It’s nothing spectacular – but it’s a good game. It is well envisioned and executed properly, with enough gametime to keep you hooked for a while. If memory training games are your thing, Frog Smash is worth downloading.
Once you start the game, it shows you a pond with a couple of cutely drawn frogs, each one having a number assigned to it. Those numbers disappear after a few seconds, and you are tasked with tapping on the frogs in the order of the numbers – from the lowest to the highest.
Sometimes, the numbers will be simple (for example, from 1 to 5), sometimes they’ll be more complex (starting from 79, or hiding the lowest-numbered frog somewhere in the corner of the screen).
However, you don’t have all day to try and remember the order in which the frogs appeared – the timer is ticking. Each properly tapped frog will increase the timer for a few seconds. Tap on the wrong one, and you’re penalized, losing a few seconds.
The game ends once you’ve run out of time. This is a solid concept, as theoretically – you can have the game running endlessly. In practice, that’s not the case, as the developers have said the game features a total of 350 levels.
Yours truly has managed to reach level 37, and that’s probably as high as his memory and focus goes.
Completing levels and moving through the game earns the player more than just a few seconds – it also earns gold coins which can be spent in the in-game shop. This virtual currency can be spent to remove all ads from the game, as well as to buy a couple of helpful power-ups.
The game features two helping extras: the hinting system (showing you the order of the tapping, to some extent) and the swap, which wipes all the frogs from the screen and replaces them with new ones.
Although I like the system, none of the power-ups have any description in the shop – I had to earn 1,000 coins and spend them just to discover what a power-up did. You can also buy the coins with real money to save yourself the trouble.
Visuals and audio
Visually, the game looks good, but it isn’t spectacular. The pond is slightly animated, as well as the eyes of the frogs floating across the pond’s surface. The HUD is also solid, featuring three basic elements on the right side of the screen – the timer showing how much you have left, and the two buttons for the two power-ups.
The buttons also show how many of each power-up you can use. Level reached and coin earned is shown at the top of the screen.

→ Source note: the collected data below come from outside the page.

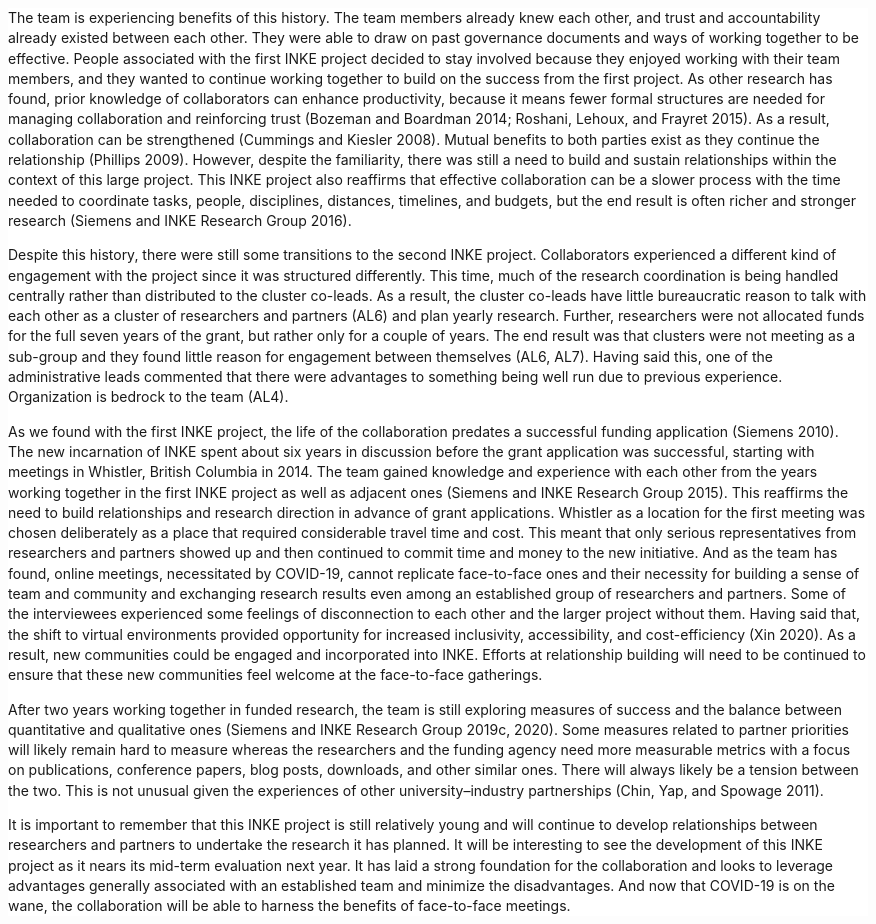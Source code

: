 The team is experiencing benefits of this history. The team members already knew each other, and trust and accountability already existed between each other. They were able to draw on past governance documents and ways of working together to be effective. People associated with the first INKE project decided to stay involved because they enjoyed working with their team members, and they wanted to continue working together to build on the success from the first project. As other research has found, prior knowledge of collaborators can enhance productivity, because it means fewer formal structures are needed for managing collaboration and reinforcing trust (Bozeman and Boardman 2014; Roshani, Lehoux, and Frayret 2015). As a result, collaboration can be strengthened (Cummings and Kiesler 2008). Mutual benefits to both parties exist as they continue the relationship (Phillips 2009). However, despite the familiarity, there was still a need to build and sustain relationships within the context of this large project. This INKE project also reaffirms that effective collaboration can be a slower process with the time needed to coordinate tasks, people, disciplines, distances, timelines, and budgets, but the end result is often richer and stronger research (Siemens and INKE Research Group 2016).

Despite this history, there were still some transitions to the second INKE project. Collaborators experienced a different kind of engagement with the project since it was structured differently. This time, much of the research coordination is being handled centrally rather than distributed to the cluster co-leads. As a result, the cluster co-leads have little bureaucratic reason to talk with each other as a cluster of researchers and partners (AL6) and plan yearly research. Further, researchers were not allocated funds for the full seven years of the grant, but rather only for a couple of years. The end result was that clusters were not meeting as a sub-group and they found little reason for engagement between themselves (AL6, AL7). Having said this, one of the administrative leads commented that there were advantages to something being well run due to previous experience. Organization is bedrock to the team (AL4).

As we found with the first INKE project, the life of the collaboration predates a successful funding application (Siemens 2010). The new incarnation of INKE spent about six years in discussion before the grant application was successful, starting with meetings in Whistler, British Columbia in 2014. The team gained knowledge and experience with each other from the years working together in the first INKE project as well as adjacent ones (Siemens and INKE Research Group 2015). This reaffirms the need to build relationships and research direction in advance of grant applications. Whistler as a location for the first meeting was chosen deliberately as a place that required considerable travel time and cost. This meant that only serious representatives from researchers and partners showed up and then continued to commit time and money to the new initiative. And as the team has found, online meetings, necessitated by COVID-19, cannot replicate face-to-face ones and their necessity for building a sense of team and community and exchanging research results even among an established group of researchers and partners. Some of the interviewees experienced some feelings of disconnection to each other and the larger project without them. Having said that, the shift to virtual environments provided opportunity for increased inclusivity, accessibility, and cost-efficiency (Xin 2020). As a result, new communities could be engaged and incorporated into INKE. Efforts at relationship building will need to be continued to ensure that these new communities feel welcome at the face-to-face gatherings.

After two years working together in funded research, the team is still exploring measures of success and the balance between quantitative and qualitative ones (Siemens and INKE Research Group 2019c, 2020). Some measures related to partner priorities will likely remain hard to measure whereas the researchers and the funding agency need more measurable metrics with a focus on publications, conference papers, blog posts, downloads, and other similar ones. There will always likely be a tension between the two. This is not unusual given the experiences of other university–industry partnerships (Chin, Yap, and Spowage 2011).

It is important to remember that this INKE project is still relatively young and will continue to develop relationships between researchers and partners to undertake the research it has planned. It will be interesting to see the development of this INKE project as it nears its mid-term evaluation next year. It has laid a strong foundation for the collaboration and looks to leverage advantages generally associated with an established team and minimize the disadvantages. And now that COVID-19 is on the wane, the collaboration will be able to harness the benefits of face-to-face meetings.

The music is mediocre at best – but it’s not annoying and won’t mess with your concentration as you try to focus on the numbers. I guess that’s the most important thing with memory games, and this one has done a good job in that respect. The background audio is of a well-known, evergreen pop song, but I couldn’t remember the name. It was enriched by the sound of frogs croaking and chirping – all in key.
Drawing the line
If I am to sum the game up in one word, that would be ‘decent’. The game performs solidly in every aspect, although it does not excel in any, either. If you like memory games and puzzles for the brain, you’d want to give this one a go, as it will probably keep you interested for a while. The in-game shop with a few power-ups can help you along the way, and if you’re the competitive type, the 350 available levels will give you plenty to think about.